___ Dataset excerpts

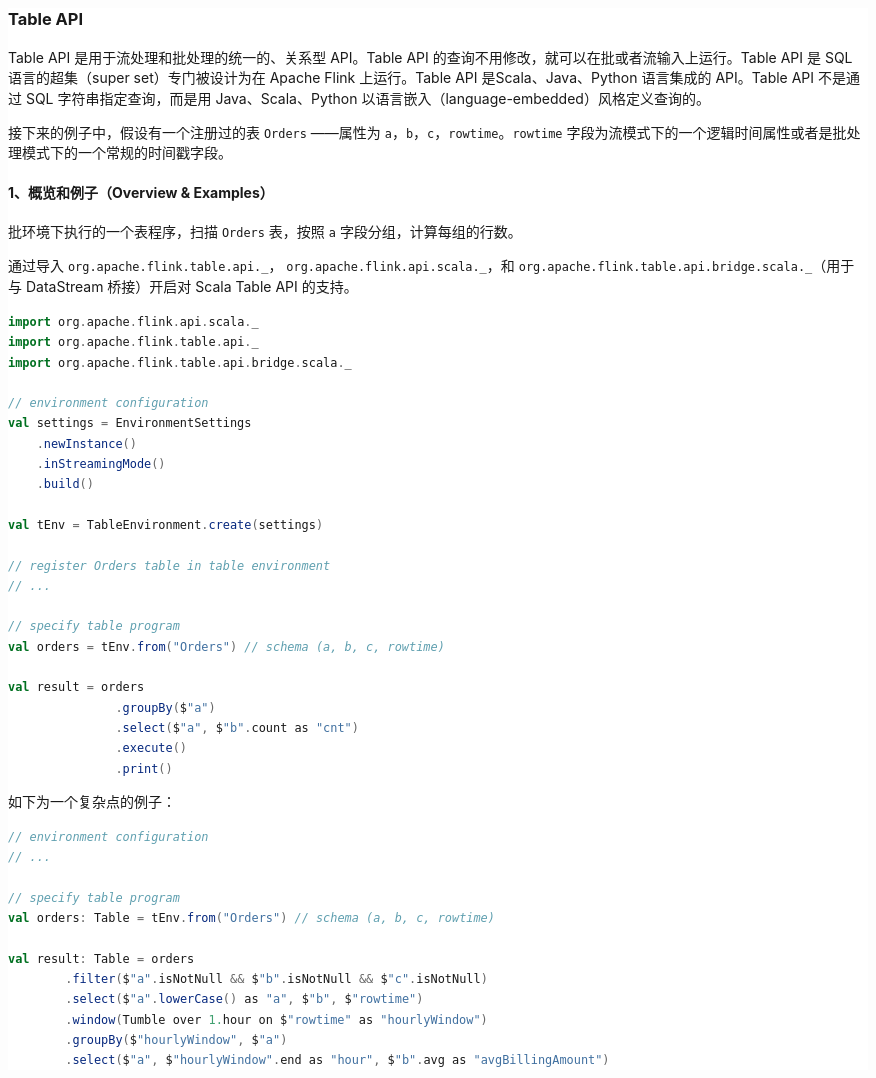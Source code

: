 ### Table API

Table API 是用于流处理和批处理的统一的、关系型 API。Table API 的查询不用修改，就可以在批或者流输入上运行。Table API 是 SQL 语言的超集（super set）专门被设计为在 Apache Flink 上运行。Table API 是Scala、Java、Python 语言集成的 API。Table API 不是通过 SQL 字符串指定查询，而是用 Java、Scala、Python 以语言嵌入（language-embedded）风格定义查询的。

接下来的例子中，假设有一个注册过的表 `Orders` ——属性为 `a`，`b`，`c`，`rowtime`。`rowtime` 字段为流模式下的一个逻辑时间属性或者是批处理模式下的一个常规的时间戳字段。

#### 1、概览和例子（Overview & Examples）

批环境下执行的一个表程序，扫描 `Orders` 表，按照 `a` 字段分组，计算每组的行数。

通过导入 `org.apache.flink.table.api._`， `org.apache.flink.api.scala._`，和 `org.apache.flink.table.api.bridge.scala._`（用于与 DataStream 桥接）开启对 Scala Table API 的支持。

```scala
import org.apache.flink.api.scala._
import org.apache.flink.table.api._
import org.apache.flink.table.api.bridge.scala._

// environment configuration
val settings = EnvironmentSettings
    .newInstance()
    .inStreamingMode()
    .build()

val tEnv = TableEnvironment.create(settings)

// register Orders table in table environment
// ...

// specify table program
val orders = tEnv.from("Orders") // schema (a, b, c, rowtime)

val result = orders
               .groupBy($"a")
               .select($"a", $"b".count as "cnt")
               .execute()
               .print()
```

如下为一个复杂点的例子：

```scala
// environment configuration
// ...

// specify table program
val orders: Table = tEnv.from("Orders") // schema (a, b, c, rowtime)

val result: Table = orders
        .filter($"a".isNotNull && $"b".isNotNull && $"c".isNotNull)
        .select($"a".lowerCase() as "a", $"b", $"rowtime")
        .window(Tumble over 1.hour on $"rowtime" as "hourlyWindow")
        .groupBy($"hourlyWindow", $"a")
        .select($"a", $"hourlyWindow".end as "hour", $"b".avg as "avgBillingAmount")
```
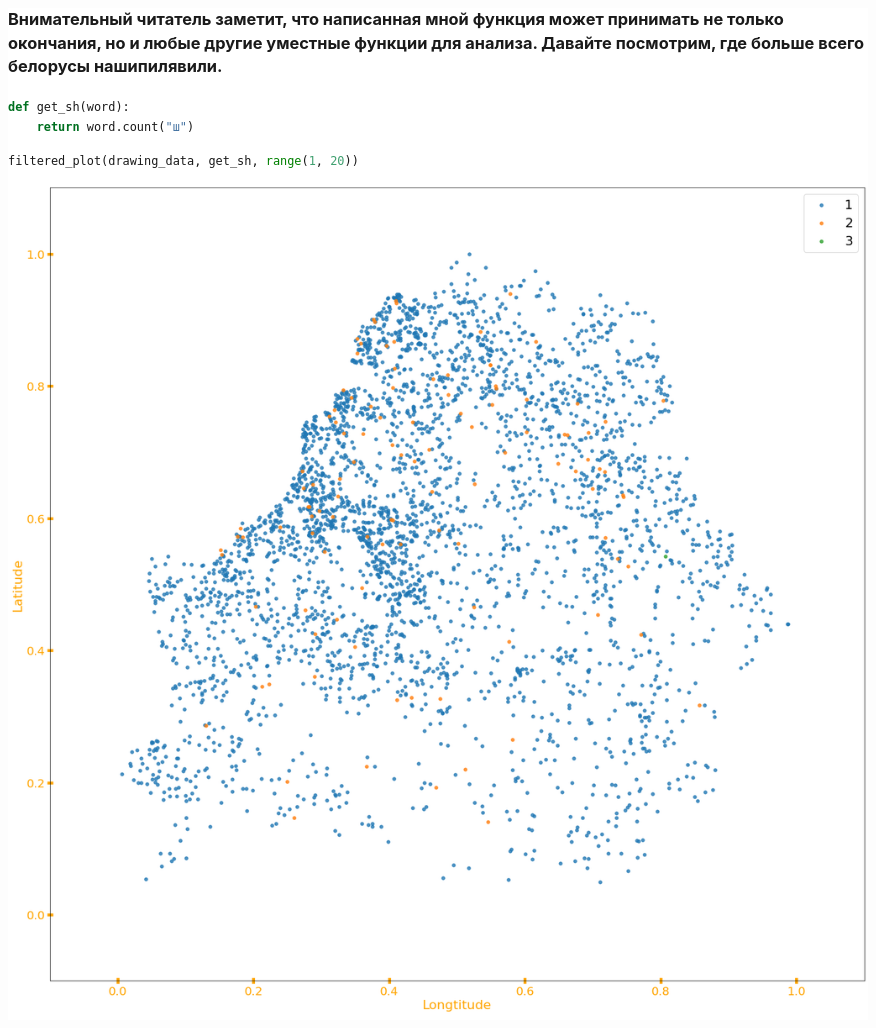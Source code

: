 

### Внимательный читатель заметит, что написанная мной функция может принимать не только окончания, но и любые другие уместные функции для анализа. Давайте посмотрим, где больше всего белорусы нашипилявили.


```python
def get_sh(word):
    return word.count("ш")
```


```python
filtered_plot(drawing_data, get_sh, range(1, 20))
```


    
![png](images/output_46_0.png)
    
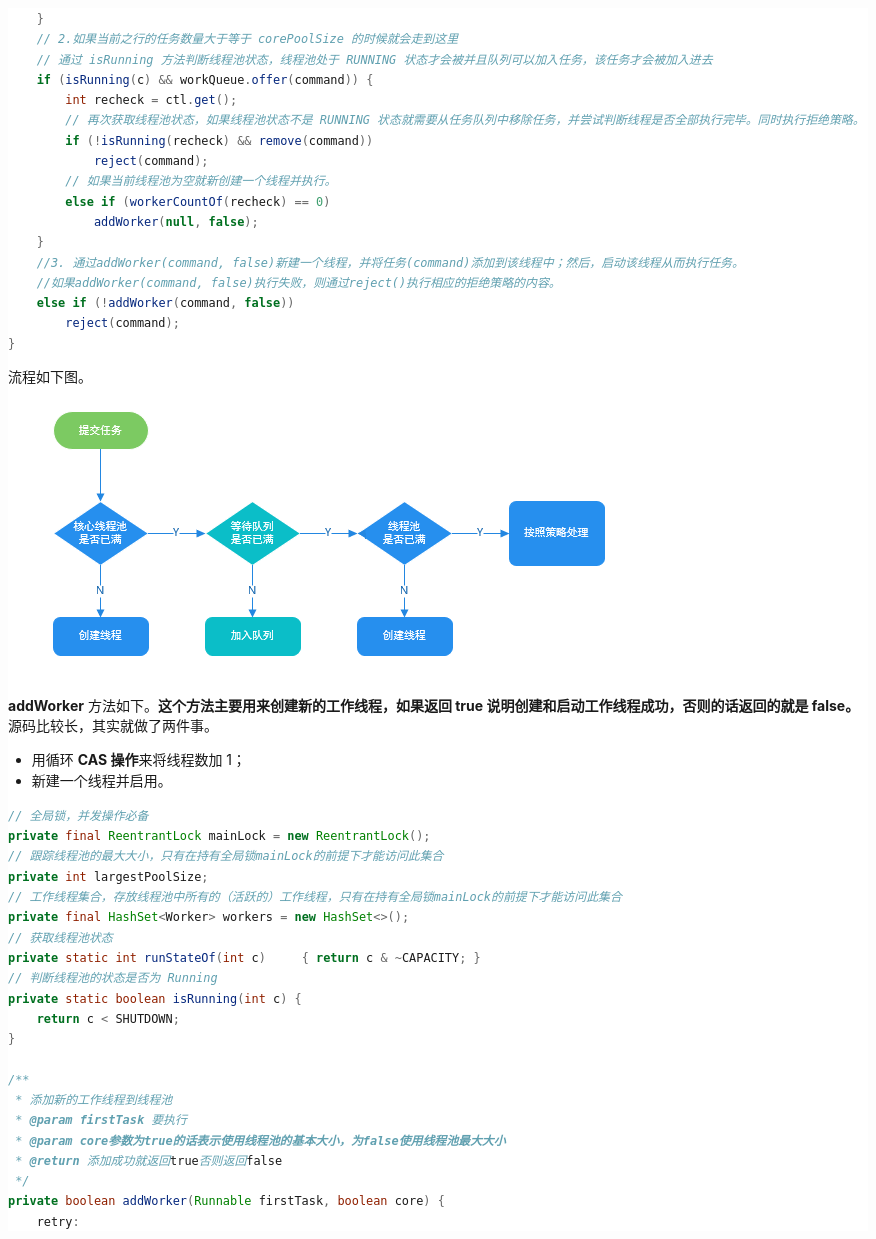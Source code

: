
 ```java
    }
    // 2.如果当前之行的任务数量大于等于 corePoolSize 的时候就会走到这里
    // 通过 isRunning 方法判断线程池状态，线程池处于 RUNNING 状态才会被并且队列可以加入任务，该任务才会被加入进去
    if (isRunning(c) && workQueue.offer(command)) {
        int recheck = ctl.get();
        // 再次获取线程池状态，如果线程池状态不是 RUNNING 状态就需要从任务队列中移除任务，并尝试判断线程是否全部执行完毕。同时执行拒绝策略。
        if (!isRunning(recheck) && remove(command))
            reject(command);
        // 如果当前线程池为空就新创建一个线程并执行。
        else if (workerCountOf(recheck) == 0)
            addWorker(null, false);
    }
    //3. 通过addWorker(command, false)新建一个线程，并将任务(command)添加到该线程中；然后，启动该线程从而执行任务。
    //如果addWorker(command, false)执行失败，则通过reject()执行相应的拒绝策略的内容。
    else if (!addWorker(command, false))
        reject(command);
}
```

流程如下图。

![image-20200518200146510](assets/image-20200518200146510.png)

**addWorker** 方法如下。**这个方法主要用来创建新的工作线程，如果返回 true 说明创建和启动工作线程成功，否则的话返回的就是 false。**
源码比较长，其实就做了两件事。

- 用循环 **CAS 操作**来将线程数加 1；
- 新建一个线程并启用。

```java
// 全局锁，并发操作必备
private final ReentrantLock mainLock = new ReentrantLock();
// 跟踪线程池的最大大小，只有在持有全局锁mainLock的前提下才能访问此集合
private int largestPoolSize;
// 工作线程集合，存放线程池中所有的（活跃的）工作线程，只有在持有全局锁mainLock的前提下才能访问此集合
private final HashSet<Worker> workers = new HashSet<>();
// 获取线程池状态
private static int runStateOf(int c)     { return c & ~CAPACITY; }
// 判断线程池的状态是否为 Running
private static boolean isRunning(int c) {
    return c < SHUTDOWN;
}

/**
 * 添加新的工作线程到线程池
 * @param firstTask 要执行
 * @param core参数为true的话表示使用线程池的基本大小，为false使用线程池最大大小
 * @return 添加成功就返回true否则返回false
 */
private boolean addWorker(Runnable firstTask, boolean core) {
    retry:
```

______

(Instructions to follow): Each record above should be copied character for character, with pictures dropped.

(Answer to this task):
Source code

: ### Table API

Table API 是用于流处理和批处理的统一的、关系型 API。Table API 的查询不用修改，就可以在批或者流输入上运行。Table API 是 SQL 语言的超集（super set）专门被设计为在 Apache Flink 上运行。Table API 是Scala、Java、Python 语言集成的 API。Table API 不是通过 SQL 字符串指定查询，而是用 Java、Scala、Python 以语言嵌入（language-embedded）风格定义查询的。

接下来的例子中，假设有一个注册过的表 `Orders` ——属性为 `a`，`b`，`c`，`rowtime`。`rowtime` 字段为流模式下的一个逻辑时间属性或者是批处理模式下的一个常规的时间戳字段。

#### 1、概览和例子（Overview & Examples）

批环境下执行的一个表程序，扫描 `Orders` 表，按照 `a` 字段分组，计算每组的行数。

通过导入 `org.apache.flink.table.api._`， `org.apache.flink.api.scala._`，和 `org.apache.flink.table.api.bridge.scala._`（用于与 DataStream 桥接）开启对 Scala Table API 的支持。

```scala
import org.apache.flink.api.scala._
import org.apache.flink.table.api._
import org.apache.flink.table.api.bridge.scala._

// environment configuration
val settings = EnvironmentSettings
    .newInstance()
    .inStreamingMode()
    .build()

val tEnv = TableEnvironment.create(settings)

// register Orders table in table environment
// ...

// specify table program
val orders = tEnv.from("Orders") // schema (a, b, c, rowtime)

val result = orders
               .groupBy($"a")
               .select($"a", $"b".count as "cnt")
               .execute()
               .print()
```

如下为一个复杂点的例子：

```scala
// environment configuration
// ...

// specify table program
val orders: Table = tEnv.from("Orders") // schema (a, b, c, rowtime)

val result: Table = orders
        .filter($"a".isNotNull && $"b".isNotNull && $"c".isNotNull)
        .select($"a".lowerCase() as "a", $"b", $"rowtime")
        .window(Tumble over 1.hour on $"rowtime" as "hourlyWindow")
        .groupBy($"hourlyWindow", $"a")
        .select($"a", $"hourlyWindow".end as "hour", $"b".avg as "avgBillingAmount")
```
Source code

: 

### Внимательный читатель заметит, что написанная мной функция может принимать не только окончания, но и любые другие уместные функции для анализа. Давайте посмотрим, где больше всего белорусы нашипилявили.


```python
def get_sh(word):
    return word.count("ш")
```


```python
filtered_plot(drawing_data, get_sh, range(1, 20))
```


    
![png](images/output_46_0.png)
    
Source code

:
 ```java
    }
    // 2.如果当前之行的任务数量大于等于 corePoolSize 的时候就会走到这里
    // 通过 isRunning 方法判断线程池状态，线程池处于 RUNNING 状态才会被并且队列可以加入任务，该任务才会被加入进去
    if (isRunning(c) && workQueue.offer(command)) {
        int recheck = ctl.get();
        // 再次获取线程池状态，如果线程池状态不是 RUNNING 状态就需要从任务队列中移除任务，并尝试判断线程是否全部执行完毕。同时执行拒绝策略。
        if (!isRunning(recheck) && remove(command))
            reject(command);
        // 如果当前线程池为空就新创建一个线程并执行。
        else if (workerCountOf(recheck) == 0)
            addWorker(null, false);
    }
    //3. 通过addWorker(command, false)新建一个线程，并将任务(command)添加到该线程中；然后，启动该线程从而执行任务。
    //如果addWorker(command, false)执行失败，则通过reject()执行相应的拒绝策略的内容。
    else if (!addWorker(command, false))
        reject(command);
}
```

流程如下图。

![image-20200518200146510](assets/image-20200518200146510.png)

**addWorker** 方法如下。**这个方法主要用来创建新的工作线程，如果返回 true 说明创建和启动工作线程成功，否则的话返回的就是 false。**
源码比较长，其实就做了两件事。

- 用循环 **CAS 操作**来将线程数加 1；
- 新建一个线程并启用。

```java
// 全局锁，并发操作必备
private final ReentrantLock mainLock = new ReentrantLock();
// 跟踪线程池的最大大小，只有在持有全局锁mainLock的前提下才能访问此集合
private int largestPoolSize;
// 工作线程集合，存放线程池中所有的（活跃的）工作线程，只有在持有全局锁mainLock的前提下才能访问此集合
private final HashSet<Worker> workers = new HashSet<>();
// 获取线程池状态
private static int runStateOf(int c)     { return c & ~CAPACITY; }
// 判断线程池的状态是否为 Running
private static boolean isRunning(int c) {
    return c < SHUTDOWN;
}

/**
 * 添加新的工作线程到线程池
 * @param firstTask 要执行
 * @param core参数为true的话表示使用线程池的基本大小，为false使用线程池最大大小
 * @return 添加成功就返回true否则返回false
 */
private boolean addWorker(Runnable firstTask, boolean core) {
    retry:
```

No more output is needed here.